**Data for analysis:**

· · · · ·

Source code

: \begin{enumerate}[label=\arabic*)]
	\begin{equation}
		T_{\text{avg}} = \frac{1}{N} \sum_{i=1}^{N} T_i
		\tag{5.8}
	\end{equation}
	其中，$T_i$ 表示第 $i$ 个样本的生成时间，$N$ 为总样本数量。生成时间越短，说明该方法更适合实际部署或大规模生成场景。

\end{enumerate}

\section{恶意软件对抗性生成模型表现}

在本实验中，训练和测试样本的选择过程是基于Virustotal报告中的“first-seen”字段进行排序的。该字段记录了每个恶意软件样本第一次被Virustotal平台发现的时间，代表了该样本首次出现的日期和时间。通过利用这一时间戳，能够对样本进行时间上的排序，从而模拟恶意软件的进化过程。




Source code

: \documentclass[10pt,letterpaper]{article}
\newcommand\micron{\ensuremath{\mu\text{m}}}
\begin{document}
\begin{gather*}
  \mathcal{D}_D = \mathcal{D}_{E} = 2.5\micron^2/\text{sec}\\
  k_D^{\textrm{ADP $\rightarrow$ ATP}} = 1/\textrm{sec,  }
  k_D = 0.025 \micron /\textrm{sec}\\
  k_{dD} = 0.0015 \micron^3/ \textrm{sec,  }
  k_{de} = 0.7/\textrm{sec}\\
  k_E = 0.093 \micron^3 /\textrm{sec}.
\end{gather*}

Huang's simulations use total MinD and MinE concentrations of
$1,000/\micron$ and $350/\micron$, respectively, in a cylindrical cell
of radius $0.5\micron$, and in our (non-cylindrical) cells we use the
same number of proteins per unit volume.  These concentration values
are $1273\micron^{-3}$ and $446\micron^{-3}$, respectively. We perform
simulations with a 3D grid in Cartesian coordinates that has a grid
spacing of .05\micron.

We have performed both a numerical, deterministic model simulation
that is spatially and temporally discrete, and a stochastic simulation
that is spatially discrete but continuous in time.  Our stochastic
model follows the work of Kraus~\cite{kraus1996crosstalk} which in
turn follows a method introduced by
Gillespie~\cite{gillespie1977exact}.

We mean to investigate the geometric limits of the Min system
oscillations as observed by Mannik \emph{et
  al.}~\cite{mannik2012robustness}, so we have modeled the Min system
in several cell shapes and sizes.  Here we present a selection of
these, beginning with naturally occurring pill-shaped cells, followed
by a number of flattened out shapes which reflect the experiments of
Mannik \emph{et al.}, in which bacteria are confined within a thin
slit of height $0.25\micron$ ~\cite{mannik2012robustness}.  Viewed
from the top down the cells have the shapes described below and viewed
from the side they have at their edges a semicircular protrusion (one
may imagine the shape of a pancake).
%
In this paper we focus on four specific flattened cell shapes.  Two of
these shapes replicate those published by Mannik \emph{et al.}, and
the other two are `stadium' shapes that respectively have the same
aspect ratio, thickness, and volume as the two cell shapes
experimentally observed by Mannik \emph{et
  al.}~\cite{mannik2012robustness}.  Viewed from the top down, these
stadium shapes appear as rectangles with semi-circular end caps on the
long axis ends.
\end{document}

· · · · ·

**What you are asked to do:** Write the data out again. Match it exactly.

**Written response:**
Source code

: \begin{enumerate}[label=\arabic*)]
	\begin{equation}
		T_{\text{avg}} = \frac{1}{N} \sum_{i=1}^{N} T_i
		\tag{5.8}
	\end{equation}
	其中，$T_i$ 表示第 $i$ 个样本的生成时间，$N$ 为总样本数量。生成时间越短，说明该方法更适合实际部署或大规模生成场景。

\end{enumerate}

\section{恶意软件对抗性生成模型表现}

在本实验中，训练和测试样本的选择过程是基于Virustotal报告中的“first-seen”字段进行排序的。该字段记录了每个恶意软件样本第一次被Virustotal平台发现的时间，代表了该样本首次出现的日期和时间。通过利用这一时间戳，能够对样本进行时间上的排序，从而模拟恶意软件的进化过程。




Source code

: \documentclass[10pt,letterpaper]{article}
\newcommand\micron{\ensuremath{\mu\text{m}}}
\begin{document}
\begin{gather*}
  \mathcal{D}_D = \mathcal{D}_{E} = 2.5\micron^2/\text{sec}\\
  k_D^{\textrm{ADP $\rightarrow$ ATP}} = 1/\textrm{sec,  }
  k_D = 0.025 \micron /\textrm{sec}\\
  k_{dD} = 0.0015 \micron^3/ \textrm{sec,  }
  k_{de} = 0.7/\textrm{sec}\\
  k_E = 0.093 \micron^3 /\textrm{sec}.
\end{gather*}

Huang's simulations use total MinD and MinE concentrations of
$1,000/\micron$ and $350/\micron$, respectively, in a cylindrical cell
of radius $0.5\micron$, and in our (non-cylindrical) cells we use the
same number of proteins per unit volume.  These concentration values
are $1273\micron^{-3}$ and $446\micron^{-3}$, respectively. We perform
simulations with a 3D grid in Cartesian coordinates that has a grid
spacing of .05\micron.

We have performed both a numerical, deterministic model simulation
that is spatially and temporally discrete, and a stochastic simulation
that is spatially discrete but continuous in time.  Our stochastic
model follows the work of Kraus~\cite{kraus1996crosstalk} which in
turn follows a method introduced by
Gillespie~\cite{gillespie1977exact}.

We mean to investigate the geometric limits of the Min system
oscillations as observed by Mannik \emph{et
  al.}~\cite{mannik2012robustness}, so we have modeled the Min system
in several cell shapes and sizes.  Here we present a selection of
these, beginning with naturally occurring pill-shaped cells, followed
by a number of flattened out shapes which reflect the experiments of
Mannik \emph{et al.}, in which bacteria are confined within a thin
slit of height $0.25\micron$ ~\cite{mannik2012robustness}.  Viewed
from the top down the cells have the shapes described below and viewed
from the side they have at their edges a semicircular protrusion (one
may imagine the shape of a pancake).
%
In this paper we focus on four specific flattened cell shapes.  Two of
these shapes replicate those published by Mannik \emph{et al.}, and
the other two are `stadium' shapes that respectively have the same
aspect ratio, thickness, and volume as the two cell shapes
experimentally observed by Mannik \emph{et
  al.}~\cite{mannik2012robustness}.  Viewed from the top down, these
stadium shapes appear as rectangles with semi-circular end caps on the
long axis ends.
\end{document}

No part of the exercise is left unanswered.